**Task prompt**
Your task is to return all of the records exactly, minus any images.

**Supplied records**

::::::::

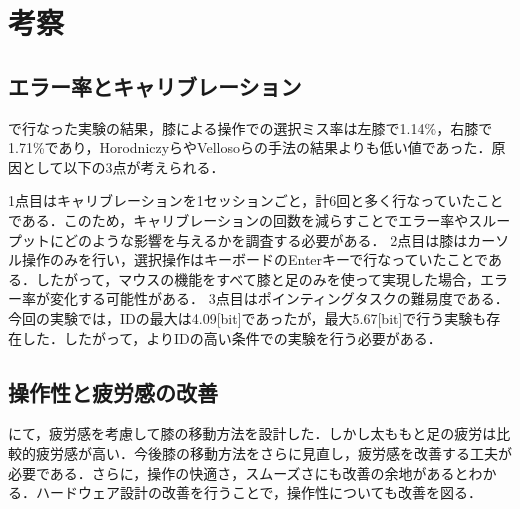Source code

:\section{考察}
\subsection{エラー率とキャリブレーション}
で行なった実験の結果，膝による操作での選択ミス率は左膝で1.14\%，右膝で1.71\%であり，Horodniczyら\cite{Horodniczy:2017:FHE:3025453.3025625}やVellosoら\cite{velloso:hal-01599657}の手法の結果よりも低い値であった．原因として以下の3点が考えられる．

1点目はキャリブレーションを1セッションごと，計6回と多く行なっていたことである．このため，キャリブレーションの回数を減らすことでエラー率やスループットにどのような影響を与えるかを調査する必要がある．
2点目は膝はカーソル操作のみを行い，選択操作はキーボードのEnterキーで行なっていたことである．したがって，マウスの機能をすべて膝と足のみを使って実現した場合，エラー率が変化する可能性がある．
3点目はポインティングタスクの難易度である．今回の実験では，IDの最大は4.09[bit]であったが，最大5.67[bit]で行う実験も存在した\cite{Horodniczy:2017:FHE:3025453.3025625, velloso:hal-01599657}．したがって，よりIDの高い条件での実験を行う必要がある．

\subsection{操作性と疲労感の改善}

にて，疲労感を考慮して膝の移動方法を設計した．しかし太ももと足の疲労は比較的疲労感が高い．今後膝の移動方法をさらに見直し，疲労感を改善する工夫が必要である．さらに，操作の快適さ，スムーズさにも改善の余地があるとわかる．ハードウェア設計の改善を行うことで，操作性についても改善を図る．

::::::::

**Expected output**
Source code

:\section{考察}
\subsection{エラー率とキャリブレーション}
で行なった実験の結果，膝による操作での選択ミス率は左膝で1.14\%，右膝で1.71\%であり，Horodniczyら\cite{Horodniczy:2017:FHE:3025453.3025625}やVellosoら\cite{velloso:hal-01599657}の手法の結果よりも低い値であった．原因として以下の3点が考えられる．

1点目はキャリブレーションを1セッションごと，計6回と多く行なっていたことである．このため，キャリブレーションの回数を減らすことでエラー率やスループットにどのような影響を与えるかを調査する必要がある．
2点目は膝はカーソル操作のみを行い，選択操作はキーボードのEnterキーで行なっていたことである．したがって，マウスの機能をすべて膝と足のみを使って実現した場合，エラー率が変化する可能性がある．
3点目はポインティングタスクの難易度である．今回の実験では，IDの最大は4.09[bit]であったが，最大5.67[bit]で行う実験も存在した\cite{Horodniczy:2017:FHE:3025453.3025625, velloso:hal-01599657}．したがって，よりIDの高い条件での実験を行う必要がある．

\subsection{操作性と疲労感の改善}

にて，疲労感を考慮して膝の移動方法を設計した．しかし太ももと足の疲労は比較的疲労感が高い．今後膝の移動方法をさらに見直し，疲労感を改善する工夫が必要である．さらに，操作の快適さ，スムーズさにも改善の余地があるとわかる．ハードウェア設計の改善を行うことで，操作性についても改善を図る．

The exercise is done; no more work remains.